Lengkapnya, Kivlan Zen sang “Putra Kebenaran”
Sejalan
dengan itu, demi independensi dalam menyuarakan kebenaran, Kivlan bertahan
untuk tidak bergabung dengan partai politik manapun. Kivlan memilih untuk
bergabung dengan organisasi sosial kemasyarakatan. Salah satunya, Yayasan
Kesejahteraan Bangsa Indonesia, di mana Kivlan sebagai ketua umum.
Bidang
sosial dan keagamaan memang lekat dengan penyandang gelar Magister Social
Development dari Universitas Indonesia ini. Semua itu tidak lepas dari
pengalaman hidup anak pedagang sederhana ini. Sejak kecil Kivlan digembleng
kerasnya kehidupan. Bahkan untuk biaya sekolah Kivlan pernah menarik becak.
Sebelum
masuk Akademi ABRI, Kivlan sempat kuliah di Fakultas Kedokteran Universitas
Islam Sumatra Utara. Fakultas kedokteran dipilih semata-mata karena Kivlan
ingin menyumbangkan ilmunya untuk kehidupan sosial.
Saat
menjadi pelajar, Kivlan bergabung di Pelajar Islam Indonesia (1962). Pada 1965,
Kivlan menjabat sebagai sekretaris Himpunan Mahasiswa Islam (HMI) cabang Medan.

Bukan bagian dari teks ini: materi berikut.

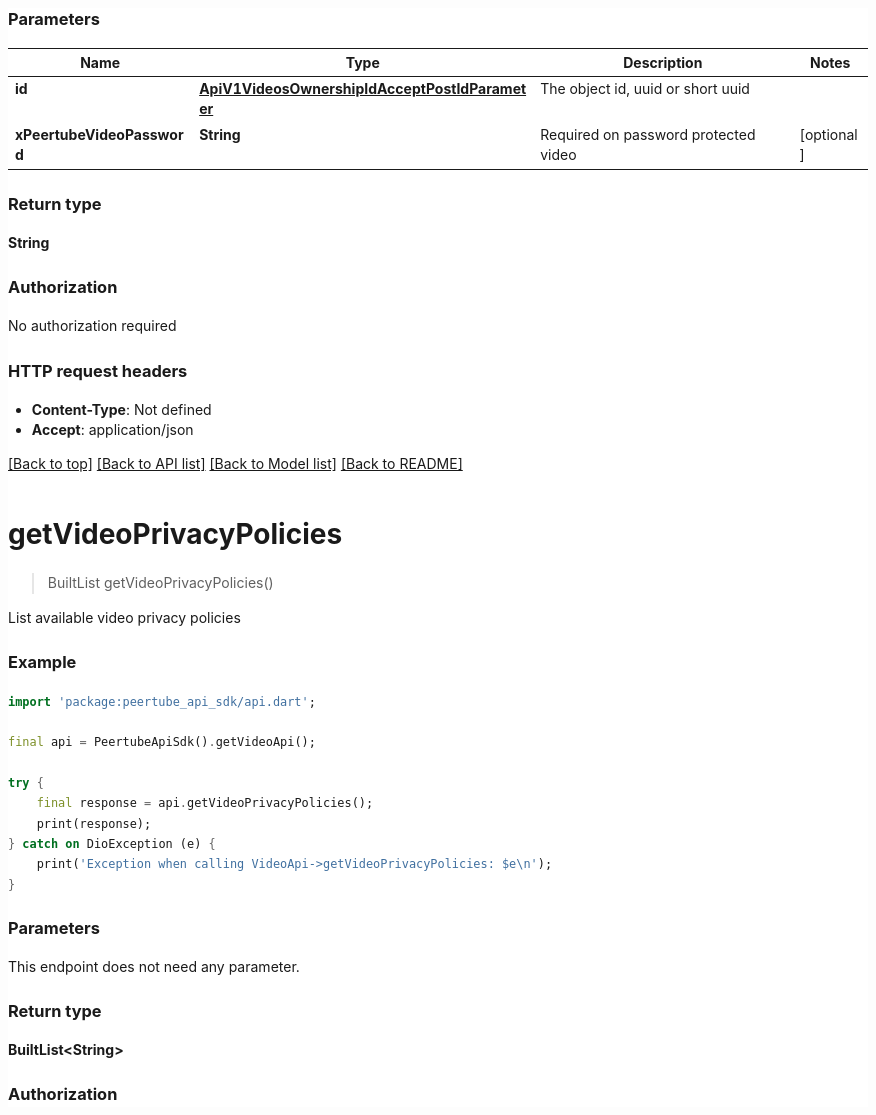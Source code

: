 ### Parameters

Name | Type | Description  | Notes
------------- | ------------- | ------------- | -------------
 **id** | [**ApiV1VideosOwnershipIdAcceptPostIdParameter**](.md)| The object id, uuid or short uuid | 
 **xPeertubeVideoPassword** | **String**| Required on password protected video | [optional] 

### Return type

**String**

### Authorization

No authorization required

### HTTP request headers

 - **Content-Type**: Not defined
 - **Accept**: application/json

[[Back to top]](#) [[Back to API list]](../README.md#documentation-for-api-endpoints) [[Back to Model list]](../README.md#documentation-for-models) [[Back to README]](../README.md)

# **getVideoPrivacyPolicies**
> BuiltList<String> getVideoPrivacyPolicies()

List available video privacy policies

### Example
```dart
import 'package:peertube_api_sdk/api.dart';

final api = PeertubeApiSdk().getVideoApi();

try {
    final response = api.getVideoPrivacyPolicies();
    print(response);
} catch on DioException (e) {
    print('Exception when calling VideoApi->getVideoPrivacyPolicies: $e\n');
}
```

### Parameters
This endpoint does not need any parameter.

### Return type

**BuiltList&lt;String&gt;**

### Authorization
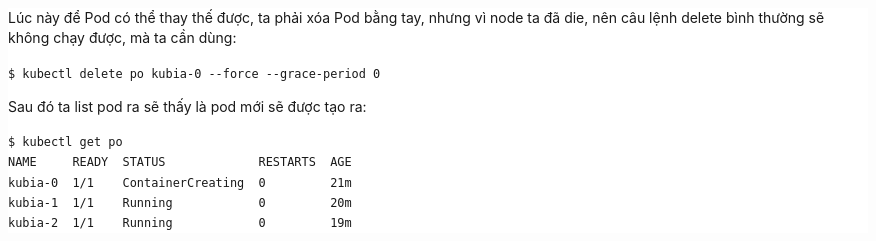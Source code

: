 Lúc này để Pod có thể thay thế được, ta phải xóa Pod bằng tay, nhưng vì node ta đã die, nên câu lệnh delete bình thường sẽ không chạy được, mà ta cần dùng:

```
$ kubectl delete po kubia-0 --force --grace-period 0

```

Sau đó ta list pod ra sẽ thấy là pod mới sẽ được tạo ra:

```
$ kubectl get po
NAME     READY  STATUS             RESTARTS  AGE
kubia-0  1/1    ContainerCreating  0         21m
kubia-1  1/1    Running            0         20m
kubia-2  1/1    Running            0         19m
```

Pada tahun yang sama Kivlan dipercaya menjadi Ketua Depertemen Penerangan KAMI
Medan. Tak hanya itu Kivlan juga tergabung dalam Kesatuan Aksi Pemuda Pelajar
Indonesia (KAPPI).
Berbekal
pengalaman hidup, Kivlan tampil sebagai sosok yang disegani. Di dunia militer,
“Akmil 71” ini termasuk perwira yang cemerlang. Dimulai dari Komandan Peleton
Akbri pada 1971 hingga akhirnya Kepala Staf Kostrad, hampir semua jabatan
Kivlan di posisi komando tempur.
Berbagai
penghargaan dan kenaikan pangkat luar biasa mengiringi karir Kivlan. Pada 1974,
pasukan Kivlan berhasil meringkus gerombolan Organisasi Papua Merdeka (OPM).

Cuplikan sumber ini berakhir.